WHAT IS EXPECTED: Nothing but the exact lines from the one containing "Come per qualunque" through the last line of the records below belongs in your answer.

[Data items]
>>>>>
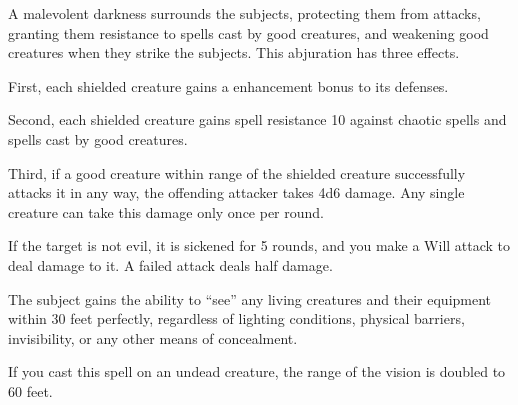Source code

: \begin{comment}
\subsubsection{U-Z}
\end{comment}

\begin{spelleffect}
  A malevolent darkness surrounds the subjects, protecting them from attacks, granting them resistance to spells cast by good creatures, and weakening good creatures when they strike the subjects. This abjuration has three effects.
  \par First, each shielded creature gains a  enhancement bonus to its defenses.
  \par Second, each shielded creature gains spell resistance 10 against chaotic spells and spells cast by good creatures.
  \par Third, if a good creature within \rngmed range of the shielded creature successfully attacks it in any way, the offending attacker takes 4d6 damage. Any single creature can take this damage only once per round.
\end{spelleffect}

\spellrng{\rngmed}
\begin{spelleffect}
    If the target is not evil, it is sickened for 5 rounds, and you make a Will attack to deal damage to it. A failed attack deals half damage.
\end{spelleffect}

\begin{spelleffect}
  The subject gains the ability to ``see'' any living creatures and their equipment within 30 feet perfectly, regardless of lighting conditions, physical barriers, invisibility, or any other means of concealment.

  If you cast this spell on an undead creature, the range of the vision is doubled to 60 feet.
\end{spelleffect}

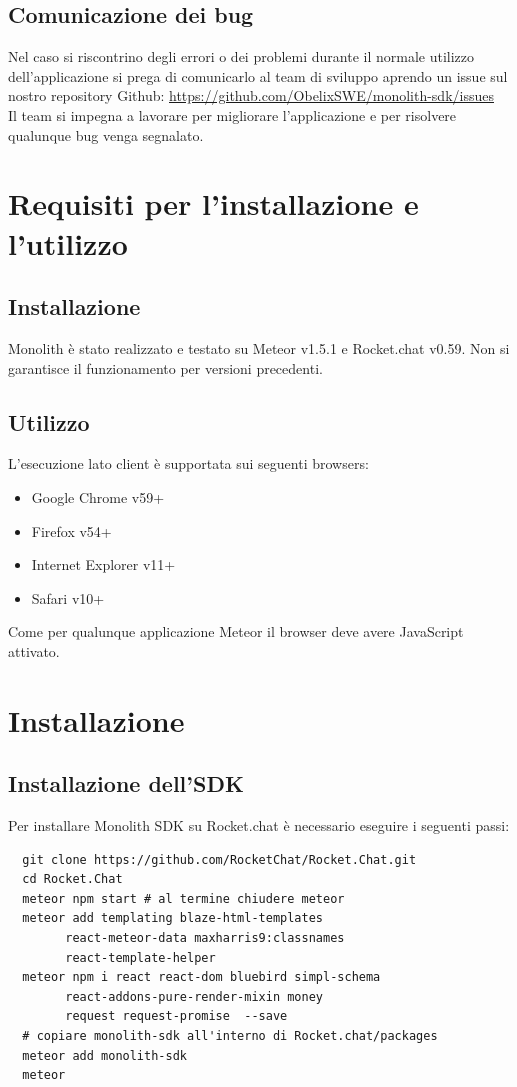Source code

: \subsection{Comunicazione dei bug}
Nel caso si riscontrino degli errori o dei problemi durante il normale utilizzo dell'applicazione si prega di comunicarlo al team di sviluppo aprendo un issue sul nostro repository Github:
\url{https://github.com/ObelixSWE/monolith-sdk/issues} \\
Il team si impegna a lavorare per migliorare l'applicazione e per risolvere qualunque bug venga segnalato.

\section{Requisiti per l'installazione e l'utilizzo}
\subsection{Installazione}
Monolith è stato realizzato e testato su Meteor v1.5.1 e Rocket.chat v0.59. Non si garantisce il funzionamento per versioni precedenti.
\subsection{Utilizzo}
L'esecuzione lato client è supportata sui seguenti browsers:
\begin{itemize}
	\item Google Chrome v59+
	\item Firefox v54+
	\item Internet Explorer v11+
	\item Safari v10+
\end{itemize}
Come per qualunque applicazione Meteor il browser deve avere JavaScript attivato.

\section{Installazione}
\subsection{Installazione dell'SDK}
Per installare Monolith SDK su Rocket.chat è necessario eseguire i seguenti passi:
\begin{lstlisting}
  git clone https://github.com/RocketChat/Rocket.Chat.git
  cd Rocket.Chat
  meteor npm start # al termine chiudere meteor
  meteor add templating blaze-html-templates 
		react-meteor-data maxharris9:classnames
		react-template-helper	
  meteor npm i react react-dom bluebird simpl-schema 
  		react-addons-pure-render-mixin money 
  		request request-promise  --save
  # copiare monolith-sdk all'interno di Rocket.chat/packages
  meteor add monolith-sdk
  meteor
\end{lstlisting}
<<<<<
SOLUTION:
Come per qualunque applicazione Meteor il browser deve avere JavaScript attivato.

\section{Installazione}
\subsection{Installazione dell'SDK}
Per installare Monolith SDK su Rocket.chat è necessario eseguire i seguenti passi:
\begin{lstlisting}
  git clone https://github.com/RocketChat/Rocket.Chat.git
  cd Rocket.Chat
  meteor npm start # al termine chiudere meteor
  meteor add templating blaze-html-templates 
		react-meteor-data maxharris9:classnames
		react-template-helper	
  meteor npm i react react-dom bluebird simpl-schema 
  		react-addons-pure-render-mixin money 
  		request request-promise  --save
  # copiare monolith-sdk all'interno di Rocket.chat/packages
  meteor add monolith-sdk
  meteor
\end{lstlisting}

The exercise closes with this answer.